Records provided:

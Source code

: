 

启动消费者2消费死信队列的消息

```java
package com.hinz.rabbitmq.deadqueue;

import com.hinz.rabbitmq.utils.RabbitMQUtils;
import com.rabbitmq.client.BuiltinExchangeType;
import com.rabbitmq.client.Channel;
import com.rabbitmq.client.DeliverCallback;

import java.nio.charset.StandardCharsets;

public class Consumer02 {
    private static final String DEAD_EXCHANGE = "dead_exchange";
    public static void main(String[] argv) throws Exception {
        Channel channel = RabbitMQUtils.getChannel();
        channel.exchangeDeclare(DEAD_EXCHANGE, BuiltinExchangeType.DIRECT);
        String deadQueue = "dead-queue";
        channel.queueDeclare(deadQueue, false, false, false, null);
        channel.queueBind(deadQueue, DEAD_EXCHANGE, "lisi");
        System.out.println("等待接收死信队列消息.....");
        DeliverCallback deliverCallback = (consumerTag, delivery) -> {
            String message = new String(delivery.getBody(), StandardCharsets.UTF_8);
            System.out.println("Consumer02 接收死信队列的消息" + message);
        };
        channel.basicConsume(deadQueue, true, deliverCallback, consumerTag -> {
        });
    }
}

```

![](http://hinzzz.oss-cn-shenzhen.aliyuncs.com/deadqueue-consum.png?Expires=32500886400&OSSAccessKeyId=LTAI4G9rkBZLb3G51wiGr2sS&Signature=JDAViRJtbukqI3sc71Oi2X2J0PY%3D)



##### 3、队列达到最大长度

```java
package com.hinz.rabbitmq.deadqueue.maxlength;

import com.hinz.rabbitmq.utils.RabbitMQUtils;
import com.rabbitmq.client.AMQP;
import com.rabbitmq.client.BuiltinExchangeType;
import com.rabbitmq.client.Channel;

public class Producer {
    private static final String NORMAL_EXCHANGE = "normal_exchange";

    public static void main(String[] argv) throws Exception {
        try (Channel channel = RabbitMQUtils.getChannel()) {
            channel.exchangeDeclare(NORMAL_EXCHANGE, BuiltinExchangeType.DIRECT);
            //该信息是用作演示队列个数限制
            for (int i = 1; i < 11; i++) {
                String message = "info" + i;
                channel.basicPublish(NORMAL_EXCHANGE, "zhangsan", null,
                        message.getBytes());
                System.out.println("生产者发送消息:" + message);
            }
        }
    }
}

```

* * *

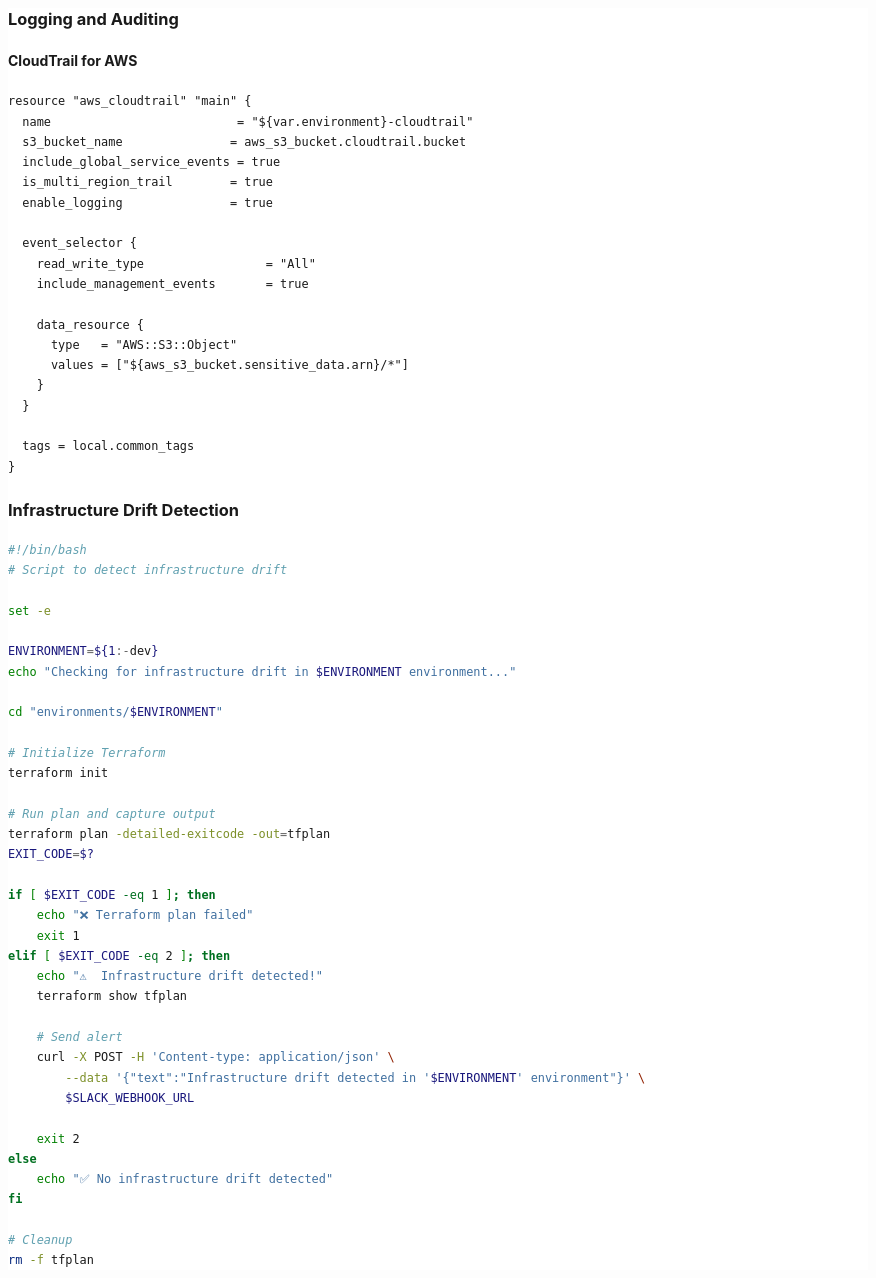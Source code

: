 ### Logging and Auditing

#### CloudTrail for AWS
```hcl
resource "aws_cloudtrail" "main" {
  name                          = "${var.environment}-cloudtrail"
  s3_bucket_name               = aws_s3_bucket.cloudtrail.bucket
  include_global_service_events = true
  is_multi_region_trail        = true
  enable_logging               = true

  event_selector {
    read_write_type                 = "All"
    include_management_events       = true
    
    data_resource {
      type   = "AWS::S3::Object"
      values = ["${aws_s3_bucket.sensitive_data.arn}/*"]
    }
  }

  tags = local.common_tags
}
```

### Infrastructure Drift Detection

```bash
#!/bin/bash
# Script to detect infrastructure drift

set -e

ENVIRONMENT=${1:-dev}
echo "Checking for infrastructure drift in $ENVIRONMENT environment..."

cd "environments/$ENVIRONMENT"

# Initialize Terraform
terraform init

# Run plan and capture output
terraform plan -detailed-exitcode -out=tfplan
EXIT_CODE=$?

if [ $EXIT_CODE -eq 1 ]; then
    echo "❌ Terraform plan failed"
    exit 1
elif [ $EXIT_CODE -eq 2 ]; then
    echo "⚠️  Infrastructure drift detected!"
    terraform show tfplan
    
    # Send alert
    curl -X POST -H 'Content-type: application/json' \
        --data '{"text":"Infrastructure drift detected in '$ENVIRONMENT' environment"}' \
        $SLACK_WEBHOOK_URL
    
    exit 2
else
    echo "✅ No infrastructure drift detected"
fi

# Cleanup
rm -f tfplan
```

---

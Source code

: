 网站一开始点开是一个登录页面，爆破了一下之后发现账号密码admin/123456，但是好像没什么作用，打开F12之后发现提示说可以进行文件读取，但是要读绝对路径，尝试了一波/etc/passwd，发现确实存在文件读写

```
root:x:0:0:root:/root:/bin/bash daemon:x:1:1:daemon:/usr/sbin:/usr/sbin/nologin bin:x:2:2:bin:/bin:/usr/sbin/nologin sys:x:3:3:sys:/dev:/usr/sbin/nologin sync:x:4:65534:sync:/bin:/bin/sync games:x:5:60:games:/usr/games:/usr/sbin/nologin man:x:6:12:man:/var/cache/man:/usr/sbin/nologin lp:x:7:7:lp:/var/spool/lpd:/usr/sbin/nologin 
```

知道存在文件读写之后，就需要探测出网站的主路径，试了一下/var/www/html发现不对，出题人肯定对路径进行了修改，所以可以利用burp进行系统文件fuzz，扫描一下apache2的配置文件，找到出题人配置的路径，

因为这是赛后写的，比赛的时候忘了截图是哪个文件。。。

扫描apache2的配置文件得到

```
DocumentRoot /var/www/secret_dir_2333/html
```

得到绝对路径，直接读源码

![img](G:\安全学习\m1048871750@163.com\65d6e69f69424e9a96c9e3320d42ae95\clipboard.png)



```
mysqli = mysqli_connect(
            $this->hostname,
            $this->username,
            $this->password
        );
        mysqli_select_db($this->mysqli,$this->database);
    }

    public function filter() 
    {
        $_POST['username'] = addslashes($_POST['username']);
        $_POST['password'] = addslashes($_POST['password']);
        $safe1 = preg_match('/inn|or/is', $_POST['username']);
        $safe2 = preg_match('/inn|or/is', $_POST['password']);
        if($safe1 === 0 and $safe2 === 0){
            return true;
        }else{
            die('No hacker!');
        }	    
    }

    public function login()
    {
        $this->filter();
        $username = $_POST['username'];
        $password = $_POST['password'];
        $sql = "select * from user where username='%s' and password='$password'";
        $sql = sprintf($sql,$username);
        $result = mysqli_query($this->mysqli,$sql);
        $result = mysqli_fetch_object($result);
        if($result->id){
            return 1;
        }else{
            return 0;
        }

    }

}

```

What to do: Find each line holding the string "public" in the listing above, then copy it.

Output for this task:
public class Consumer02 {
    public static void main(String[] argv) throws Exception {
public class Producer {
    public static void main(String[] argv) throws Exception {
    public function filter() 
    public function login()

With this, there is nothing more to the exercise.